Cinderella dramas are loved by many people in various countries, and each country tries to sell their copyrights abroad. The popularity rating of a drama is influenced by the audience. Most of the viewers are women, according to the Korea Creative Content Agency, and the value of Cinderella dramas is increasing because women of all age limit enjoy the dramas.
Cinderella dramas are loved by many because every drama has its own special element, even if it’s formulaic. For example, the drama “Lovers in Paris” (2004) included a secret behind birth, “Secret Garden” (2010) had a fantasy of two people switching bodies and “The Secret” (2013) included a hit-and-run. Drama-loving viewers sometimes complain about simple and obvious endings, but they enjoy watching Cinderella dramas because new shows are constantly appearing.
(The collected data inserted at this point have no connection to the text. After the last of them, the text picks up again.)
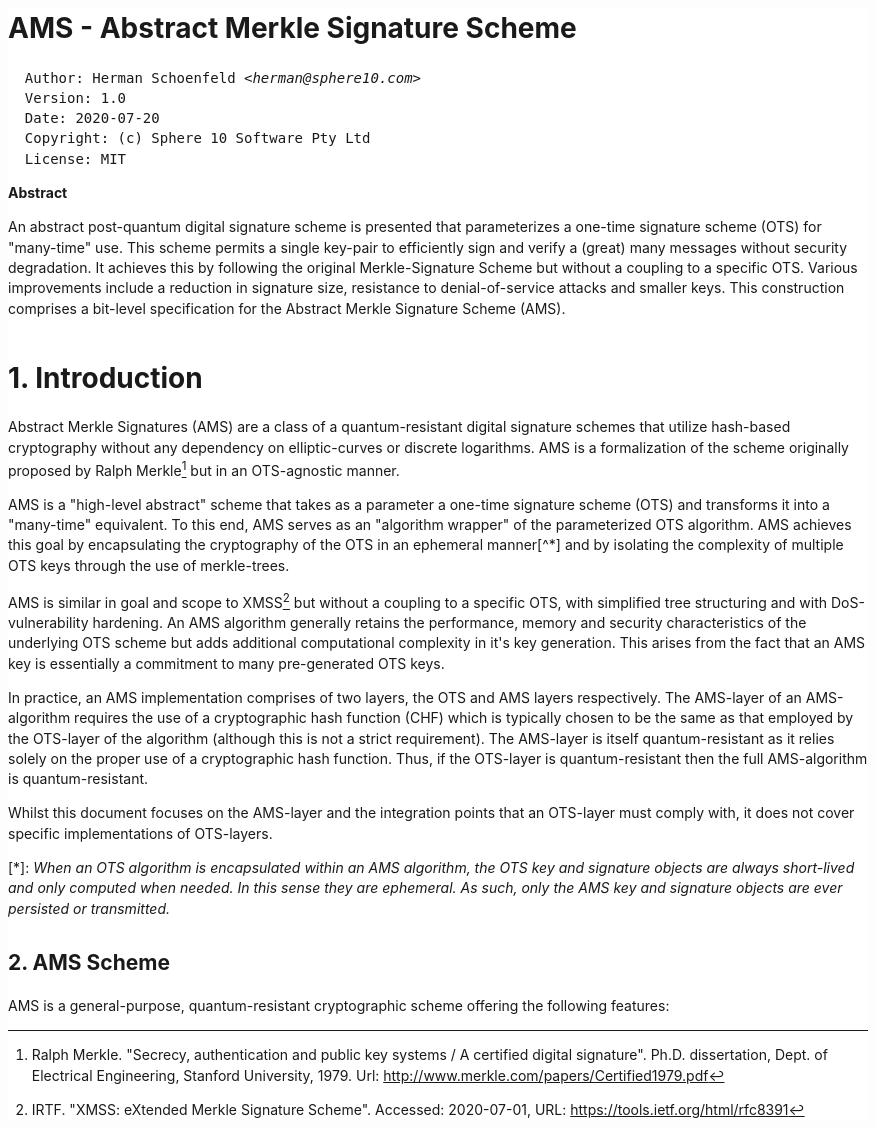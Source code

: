 # AMS - Abstract Merkle Signature Scheme

<pre>
  Author: Herman Schoenfeld <i>&lt;herman@sphere10.com&gt;</i>
  Version: 1.0
  Date: 2020-07-20
  Copyright: (c) Sphere 10 Software Pty Ltd
  License: MIT
</pre>
**Abstract**

An abstract post-quantum digital signature scheme is presented that parameterizes a one-time signature scheme (OTS) for "many-time" use. This scheme permits a single key-pair to efficiently sign and verify a (great) many messages without security degradation. It achieves this by following the original Merkle-Signature Scheme but without a coupling to a specific OTS. Various improvements include a reduction in signature size, resistance to denial-of-service attacks and smaller keys. This construction comprises a bit-level specification for the Abstract Merkle Signature Scheme (AMS).

# 1. Introduction

Abstract Merkle Signatures (AMS) are a class of a quantum-resistant digital signature schemes that utilize hash-based cryptography without any dependency on elliptic-curves or discrete logarithms. AMS is a formalization of the scheme originally proposed by Ralph Merkle[^1] but in an OTS-agnostic manner. 

AMS is a "high-level abstract" scheme that takes as a parameter a one-time signature scheme (OTS) and transforms it into a "many-time" equivalent. To this end, AMS serves as an "algorithm wrapper" of the parameterized OTS algorithm. AMS achieves this goal by encapsulating the cryptography of the OTS in an ephemeral manner[^*] and by isolating the complexity of multiple OTS keys through the use of merkle-trees.

AMS is similar in goal and scope to XMSS[^2] but without a coupling to a specific OTS, with simplified tree structuring and with DoS-vulnerability hardening.  An AMS algorithm generally retains the performance, memory and security characteristics of the underlying OTS scheme but adds additional computational complexity in it's key generation. This arises from the fact that an AMS key is essentially a commitment to many pre-generated OTS keys.

In practice, an AMS implementation comprises of two layers, the OTS and AMS layers respectively. The AMS-layer of an AMS-algorithm requires the use of a cryptographic hash function (CHF) which is typically chosen to be the same as that employed by the OTS-layer of the algorithm (although this is not a strict requirement). The AMS-layer is itself quantum-resistant as it relies solely on the proper use of a cryptographic hash function. Thus, if the OTS-layer is quantum-resistant then the full AMS-algorithm is quantum-resistant. 

Whilst this document focuses on the AMS-layer and the integration points that an OTS-layer must comply with, it does not cover specific implementations of OTS-layers. 

[*]: *When an OTS algorithm is encapsulated within an AMS algorithm, the OTS key and signature objects are always short-lived and only computed when needed. In this sense they are ephemeral. As such, only the AMS key and signature objects are ever persisted or transmitted.*

## 2. AMS Scheme

AMS is a general-purpose, quantum-resistant cryptographic scheme offering the following features:


[^1]: Ralph Merkle. "Secrecy, authentication and public key systems / A certified digital signature". Ph.D. dissertation, Dept. of Electrical Engineering, Stanford University, 1979. Url: http://www.merkle.com/papers/Certified1979.pdf
[^2]: IRTF.  "XMSS: eXtended Merkle Signature Scheme". Accessed: 2020-07-01, URL: https://tools.ietf.org/html/rfc8391
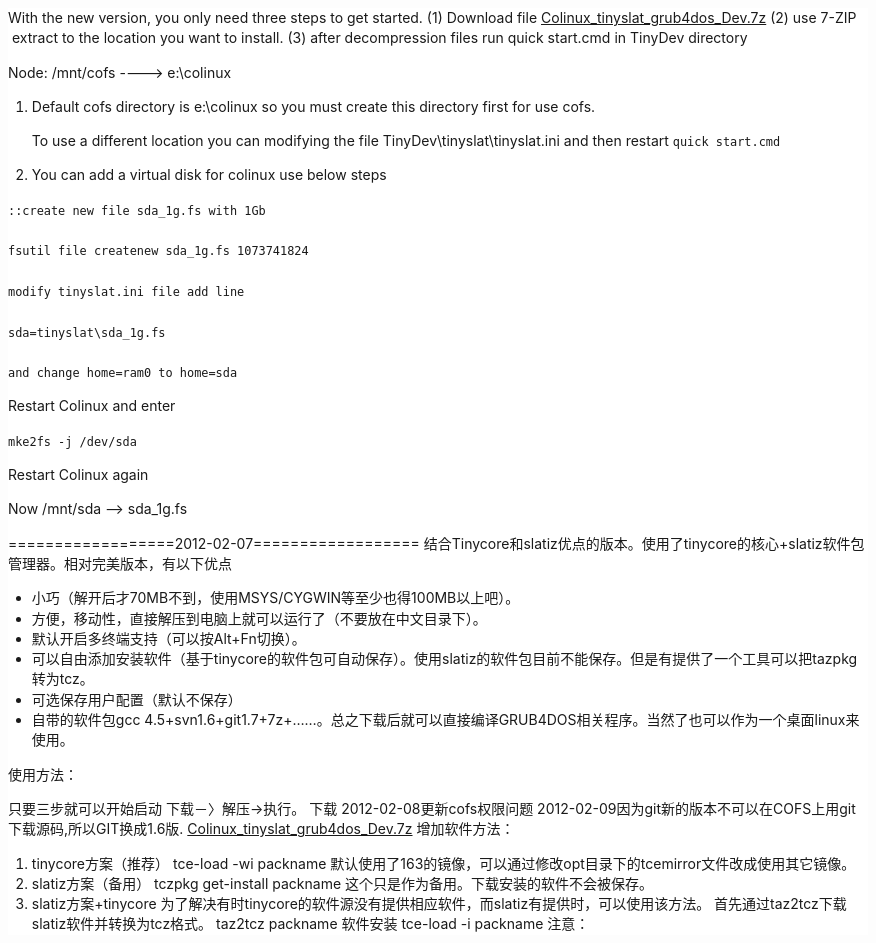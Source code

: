 With the new version, you only need three steps to get started.
(1) Download file [Colinux_tinyslat_grub4dos_Dev.7z](http://www.ctdisk.com/file/4551969)
(2) use 7-ZIP  extract to the location you want to install.
(3) after decompression files run quick start.cmd in TinyDev directory

Node: /mnt/cofs ----> e:\colinux

1. Default cofs directory is e:\colinux so you must create this directory first for use cofs.

   To use a different location you can modifying the file TinyDev\tinyslat\tinyslat.ini and then restart `quick start.cmd`

2. You can add a virtual disk for colinux use below steps
  ```
  ::create new file sda_1g.fs with 1Gb

  fsutil file createnew sda_1g.fs 1073741824

  modify tinyslat.ini file add line

  sda=tinyslat\sda_1g.fs

  and change home=ram0 to home=sda
  ```

  Restart Colinux and enter

    mke2fs -j /dev/sda

  Restart Colinux again

  Now
    /mnt/sda --> sda_1g.fs

==================2012-02-07==================
结合Tinycore和slatiz优点的版本。使用了tinycore的核心+slatiz软件包管理器。相对完美版本，有以下优点

*   小巧（解开后才70MB不到，使用MSYS/CYGWIN等至少也得100MB以上吧）。
*   方便，移动性，直接解压到电脑上就可以运行了（不要放在中文目录下）。
*   默认开启多终端支持（可以按Alt+Fn切换）。
*   可以自由添加安装软件（基于tinycore的软件包可自动保存）。使用slatiz的软件包目前不能保存。但是有提供了一个工具可以把tazpkg转为tcz。
*   可选保存用户配置（默认不保存）
*   自带的软件包gcc 4.5+svn1.6+git1.7+7z+……。总之下载后就可以直接编译GRUB4DOS相关程序。当然了也可以作为一个桌面linux来使用。

使用方法：

只要三步就可以开始启动 下载－〉解压->执行。
  下载 
  2012-02-08更新cofs权限问题
  2012-02-09因为git新的版本不可以在COFS上用git下载源码,所以GIT换成1.6版.
  [Colinux_tinyslat_grub4dos_Dev.7z](http://www.ctdisk.com/file/4551969)
  增加软件方法：
  1. tinycore方案（推荐）
       tce-load -wi packname
       默认使用了163的镜像，可以通过修改opt目录下的tcemirror文件改成使用其它镜像。
  2. slatiz方案（备用）
       tczpkg get-install packname
       这个只是作为备用。下载安装的软件不会被保存。
  3. slatiz方案+tinycore
  为了解决有时tinycore的软件源没有提供相应软件，而slatiz有提供时，可以使用该方法。
  首先通过taz2tcz下载slatiz软件并转换为tcz格式。
  taz2tcz packname
  软件安装
  tce-load -i packname
  注意：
But there are other factors that affect the popularity of Cinderella dramas. Critic Hwang Jin-mi said that social life in the present age helps make Cinderella dramas popular.
“South Korea is made up of social divisions nowadays and the potential for success is limited, unlike in the past,” Hwang said.
“An individual’s blood-and-tears endeavors cannot change their social class, and that is why they think they need to marry rich, young individuals from financial conglomerates. The TV audiences know this, but they relieve their stress by visual sensation.”